On organic dairy farms the cows are free to wander across wide, open paddocks, munching on rich, tasty grass all day instead of being fed grain and silage in crowded sheds. No chemical fertilisers or pesticides are used, and no growth hormones or antibiotics are injected into the cattle.
“Organics and sustainability go hand in hand,” Tony says. “At Barambah, we call it ‘regenerative farming’ because we’re not just passionate about having the smallest possible impact on the environment, we’re actually making it better by putting back more than we take out.”
When you compare the practice to some conventional farming, on organic farms we:
* A Dairy Farm’s Footprint: Evaluating the impacts of Conventional and Organic Farming Systems by Dr. Charles Benbrook, The Organic Center 2010
Enriching the soil
The layer of soil that contains the nutrients necessary for pastures is surprisingly thin, often less than 15cm.
And, on farms that plough the soil to grow animal feeds or crops, it can get a little thinner every year as heavy rain can wash dirt into river systems. Conventional farming has also drastically reduced the carbon that fuels healthy plant growth. In much of South Australia, the amount of carbon safely trapped in soil has fallen by 75 per cent since 1840, almost entirely due to intensive agricultural methods.◊
“The soil on our farms is naturally packed with nutrients as it gets regularly fertilised by the cows themselves!” Tony says. “By carefully rotating the animals through different paddocks, and using multiple pasture species the topsoil is regenerated. Once they’ve grazed on a particular area, it can be left to regrow for up to 50 days by which time there will be plenty of nutritious leaves to eat.”
Nothing gets wasted. Even the manure collected from the milking sheds is collected and composted with straw and bark before being spread back onto the pastures and crops.
◊ Regenerative Australian Farmers – Promoting Healthy Soils found at: https://regenfarmers.com.au/
Saving precious water
As the soil at the Barambah Organics farms is so rich in organic matter, it retains more moisture so much less watering is required. That’s why regenerative farms cope with droughts so much better than others.
Then there’s all the water that’s needed to grow all the grain that cows on conventional farms eat. “On intensive dairy farms, grain can make up half of what they’re fed,” Tony reveals. “Planting, growing and transporting it requires a lot of water and energy. The grass our cows eat grows naturally and, when it rains, our paddocks absorbs alot of water.
“There’s also less run off into rivers. On non-organic farms, local waterways can be polluted by chemicals and pesticides.”
Sinking the carbon
We all know how important it is to reduce carbon emissions, and switching to buying organic food is one of the most effective ways to do so.
Around a third of the atmospheric carbon caused by humans has come from Conventional farm practices are one of the biggest contributors to human-caused carbon emissions *. Every time a field is ploughed or tilled, carbon is released, gradually degrading the soil so farmers have to spray on tons of artificial fertiliser and vast amounts of water to restore it.
“The levels of carbon in our soil is very high,” Tony says proudly. “In fact, one of our farms is a carbon sink, which means we trap more carbon than we emit.
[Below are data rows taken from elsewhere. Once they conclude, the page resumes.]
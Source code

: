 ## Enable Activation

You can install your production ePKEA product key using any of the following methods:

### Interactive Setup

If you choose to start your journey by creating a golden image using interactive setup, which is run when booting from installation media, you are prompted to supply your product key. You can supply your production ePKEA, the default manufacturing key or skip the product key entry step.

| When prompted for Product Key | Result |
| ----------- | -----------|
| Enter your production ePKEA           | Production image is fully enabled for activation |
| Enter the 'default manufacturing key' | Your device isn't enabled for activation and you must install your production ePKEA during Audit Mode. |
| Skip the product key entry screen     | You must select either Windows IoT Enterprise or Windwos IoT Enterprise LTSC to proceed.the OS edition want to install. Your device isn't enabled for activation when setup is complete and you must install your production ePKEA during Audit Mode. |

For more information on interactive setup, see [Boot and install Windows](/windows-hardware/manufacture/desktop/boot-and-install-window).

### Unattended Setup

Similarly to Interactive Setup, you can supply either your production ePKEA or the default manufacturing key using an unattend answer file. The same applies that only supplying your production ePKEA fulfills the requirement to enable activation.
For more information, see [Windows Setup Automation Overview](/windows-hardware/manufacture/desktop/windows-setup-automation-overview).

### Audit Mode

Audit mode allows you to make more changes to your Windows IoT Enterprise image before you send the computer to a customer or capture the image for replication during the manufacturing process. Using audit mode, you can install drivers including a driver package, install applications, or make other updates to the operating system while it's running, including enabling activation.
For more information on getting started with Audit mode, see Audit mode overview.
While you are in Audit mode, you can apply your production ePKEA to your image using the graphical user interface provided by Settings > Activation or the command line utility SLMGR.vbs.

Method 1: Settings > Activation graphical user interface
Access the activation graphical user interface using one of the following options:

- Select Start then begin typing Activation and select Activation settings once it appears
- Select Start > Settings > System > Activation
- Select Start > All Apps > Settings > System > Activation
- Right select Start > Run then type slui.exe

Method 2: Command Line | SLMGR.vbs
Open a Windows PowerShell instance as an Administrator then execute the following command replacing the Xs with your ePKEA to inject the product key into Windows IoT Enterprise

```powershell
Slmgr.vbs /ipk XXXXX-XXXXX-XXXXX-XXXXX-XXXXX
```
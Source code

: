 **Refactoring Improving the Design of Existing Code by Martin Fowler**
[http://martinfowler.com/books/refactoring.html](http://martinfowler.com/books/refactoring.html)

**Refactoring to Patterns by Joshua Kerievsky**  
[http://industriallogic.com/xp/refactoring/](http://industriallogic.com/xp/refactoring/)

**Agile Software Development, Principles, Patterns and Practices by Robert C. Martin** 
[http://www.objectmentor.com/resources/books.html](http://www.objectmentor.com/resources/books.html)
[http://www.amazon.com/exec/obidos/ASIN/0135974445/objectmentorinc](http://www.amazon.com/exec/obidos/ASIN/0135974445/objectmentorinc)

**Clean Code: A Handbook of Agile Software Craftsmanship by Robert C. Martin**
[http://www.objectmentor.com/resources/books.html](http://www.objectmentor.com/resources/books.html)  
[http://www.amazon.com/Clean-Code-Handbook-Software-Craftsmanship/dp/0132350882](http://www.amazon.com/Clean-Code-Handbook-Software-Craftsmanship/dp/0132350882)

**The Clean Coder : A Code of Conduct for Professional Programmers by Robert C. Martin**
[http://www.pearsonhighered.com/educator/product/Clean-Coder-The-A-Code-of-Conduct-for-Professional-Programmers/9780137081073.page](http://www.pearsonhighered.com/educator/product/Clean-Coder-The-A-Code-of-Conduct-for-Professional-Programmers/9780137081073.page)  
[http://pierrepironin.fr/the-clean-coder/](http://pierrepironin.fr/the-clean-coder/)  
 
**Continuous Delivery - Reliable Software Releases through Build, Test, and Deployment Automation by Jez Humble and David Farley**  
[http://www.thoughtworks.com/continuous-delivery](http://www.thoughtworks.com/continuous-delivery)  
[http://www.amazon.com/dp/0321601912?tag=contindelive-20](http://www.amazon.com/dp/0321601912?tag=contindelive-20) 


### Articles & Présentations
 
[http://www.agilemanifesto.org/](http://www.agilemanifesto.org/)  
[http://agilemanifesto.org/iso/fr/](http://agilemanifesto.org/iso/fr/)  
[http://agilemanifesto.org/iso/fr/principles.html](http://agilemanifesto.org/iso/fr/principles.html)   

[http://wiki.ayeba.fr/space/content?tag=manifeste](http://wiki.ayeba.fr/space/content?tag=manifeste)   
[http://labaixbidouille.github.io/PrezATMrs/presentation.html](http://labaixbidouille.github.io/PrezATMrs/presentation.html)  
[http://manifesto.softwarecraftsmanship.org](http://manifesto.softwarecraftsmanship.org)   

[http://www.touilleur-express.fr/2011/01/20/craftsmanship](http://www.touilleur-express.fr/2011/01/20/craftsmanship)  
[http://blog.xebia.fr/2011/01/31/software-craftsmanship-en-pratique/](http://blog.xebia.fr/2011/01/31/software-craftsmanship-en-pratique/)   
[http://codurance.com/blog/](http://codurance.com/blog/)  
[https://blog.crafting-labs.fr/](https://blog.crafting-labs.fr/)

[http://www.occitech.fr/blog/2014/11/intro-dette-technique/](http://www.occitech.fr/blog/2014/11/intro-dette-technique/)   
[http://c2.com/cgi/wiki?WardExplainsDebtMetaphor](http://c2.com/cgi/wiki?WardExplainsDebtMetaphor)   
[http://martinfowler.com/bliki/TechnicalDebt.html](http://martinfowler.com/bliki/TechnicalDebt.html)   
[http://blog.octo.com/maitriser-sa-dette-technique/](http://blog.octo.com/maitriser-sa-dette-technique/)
The other two are well on their way to achieving the same.”
* Major international study by the Consultative Group on International Agricultural Research 2012
Letting nature thrive
Regenerative farms set aside areas of land for plants and trees to grow unchecked, creating vital ecosystems for native species. Sadly, on some conventional farms, vital habitats are destroyed as trees and native pastures have to be cleared to make room for ever more crops like soy, oats and almond plantations.
All three of Barambah Organics’ farms are teaming with wildlife. Bellinger Farm includes 200 acres of dense rainforest full of king parrots, rainbow lorikeets and koalas. Booba Sands Farm, meanwhile, boasts native wattle, blue gums and cyprus trees that provide the cows with welcome shade.
Glenarbon Farm straddles the beautiful Dumaresq River, with kangaroos and emus often sharing the undulating kikuyu and rye grass fields with the cattle. The farm’s lagoon is a popular watering hole for all the native animals.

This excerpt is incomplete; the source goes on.